Required work -> The response must be made up of the lines in the entries below that contain "through".

Source data ->

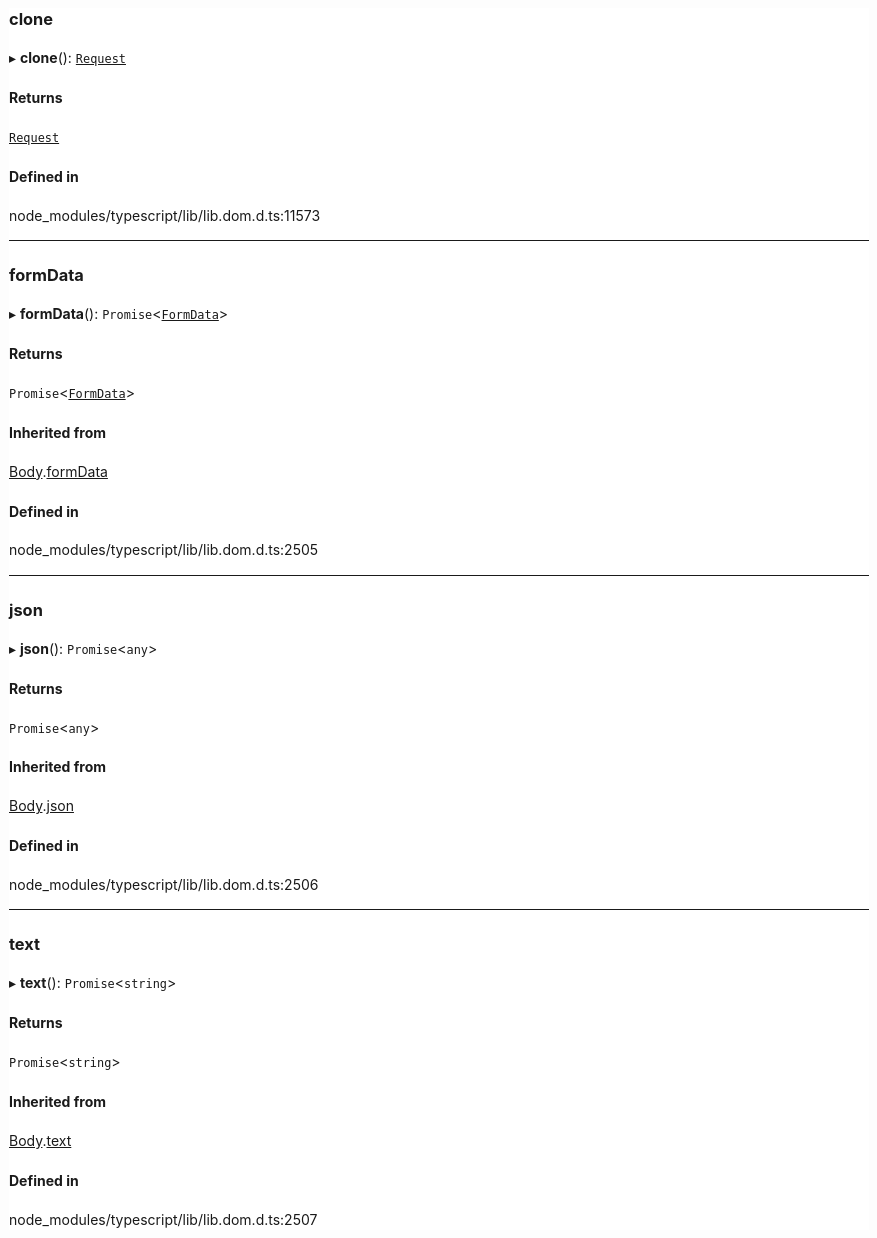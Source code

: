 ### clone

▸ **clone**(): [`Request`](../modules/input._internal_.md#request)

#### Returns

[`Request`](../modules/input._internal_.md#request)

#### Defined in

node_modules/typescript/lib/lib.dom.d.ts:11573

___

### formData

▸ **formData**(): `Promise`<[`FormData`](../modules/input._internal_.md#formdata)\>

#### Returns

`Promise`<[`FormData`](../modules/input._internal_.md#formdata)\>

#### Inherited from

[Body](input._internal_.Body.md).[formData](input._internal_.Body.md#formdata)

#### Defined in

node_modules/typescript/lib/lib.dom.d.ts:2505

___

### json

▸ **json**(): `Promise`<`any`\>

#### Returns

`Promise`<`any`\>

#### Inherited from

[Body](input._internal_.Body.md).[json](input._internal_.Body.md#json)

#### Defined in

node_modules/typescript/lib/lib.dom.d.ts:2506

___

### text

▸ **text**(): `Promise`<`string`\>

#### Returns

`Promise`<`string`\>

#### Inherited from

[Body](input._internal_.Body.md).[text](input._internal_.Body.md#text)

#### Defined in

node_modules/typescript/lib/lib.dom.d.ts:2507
--
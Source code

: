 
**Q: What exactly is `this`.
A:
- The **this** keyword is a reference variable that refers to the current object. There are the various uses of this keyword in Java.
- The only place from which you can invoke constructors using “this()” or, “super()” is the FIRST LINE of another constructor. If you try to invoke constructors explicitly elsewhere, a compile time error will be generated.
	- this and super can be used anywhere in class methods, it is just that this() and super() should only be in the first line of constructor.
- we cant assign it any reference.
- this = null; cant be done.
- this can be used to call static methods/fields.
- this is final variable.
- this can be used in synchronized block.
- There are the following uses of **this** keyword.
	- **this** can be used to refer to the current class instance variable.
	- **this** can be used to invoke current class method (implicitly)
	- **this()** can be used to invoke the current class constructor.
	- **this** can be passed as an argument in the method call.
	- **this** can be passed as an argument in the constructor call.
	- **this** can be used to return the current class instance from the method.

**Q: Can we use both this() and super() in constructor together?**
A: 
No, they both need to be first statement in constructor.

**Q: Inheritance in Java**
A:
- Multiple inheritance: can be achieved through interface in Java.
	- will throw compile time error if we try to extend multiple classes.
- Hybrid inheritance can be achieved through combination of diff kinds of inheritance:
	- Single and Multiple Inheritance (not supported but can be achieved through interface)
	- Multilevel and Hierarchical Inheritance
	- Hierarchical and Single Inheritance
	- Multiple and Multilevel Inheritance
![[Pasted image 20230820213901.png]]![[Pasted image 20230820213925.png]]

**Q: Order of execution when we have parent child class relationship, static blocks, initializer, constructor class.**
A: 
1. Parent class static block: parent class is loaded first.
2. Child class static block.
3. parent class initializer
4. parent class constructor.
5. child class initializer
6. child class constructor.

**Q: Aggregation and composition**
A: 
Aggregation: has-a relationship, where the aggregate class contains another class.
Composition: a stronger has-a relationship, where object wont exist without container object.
...
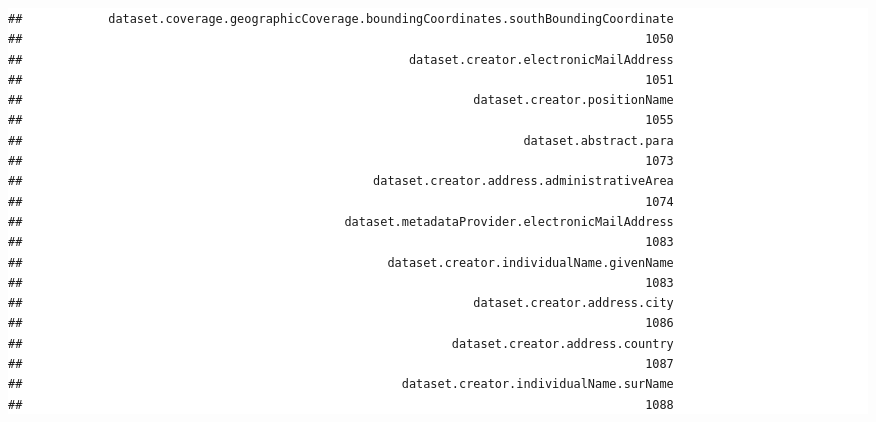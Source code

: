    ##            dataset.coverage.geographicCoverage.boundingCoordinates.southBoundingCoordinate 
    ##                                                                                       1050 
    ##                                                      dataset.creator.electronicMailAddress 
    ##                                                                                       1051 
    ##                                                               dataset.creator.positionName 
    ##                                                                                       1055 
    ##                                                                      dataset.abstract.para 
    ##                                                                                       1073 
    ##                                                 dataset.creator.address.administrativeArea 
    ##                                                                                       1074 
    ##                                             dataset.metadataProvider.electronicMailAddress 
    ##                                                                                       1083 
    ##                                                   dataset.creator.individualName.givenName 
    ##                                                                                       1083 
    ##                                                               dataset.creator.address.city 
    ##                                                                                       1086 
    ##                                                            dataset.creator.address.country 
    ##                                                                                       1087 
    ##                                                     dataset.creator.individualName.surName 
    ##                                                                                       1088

Answer to this problem ->
- Multiple inheritance: can be achieved through interface in Java.
- Hybrid inheritance can be achieved through combination of diff kinds of inheritance:
	- Single and Multiple Inheritance (not supported but can be achieved through interface)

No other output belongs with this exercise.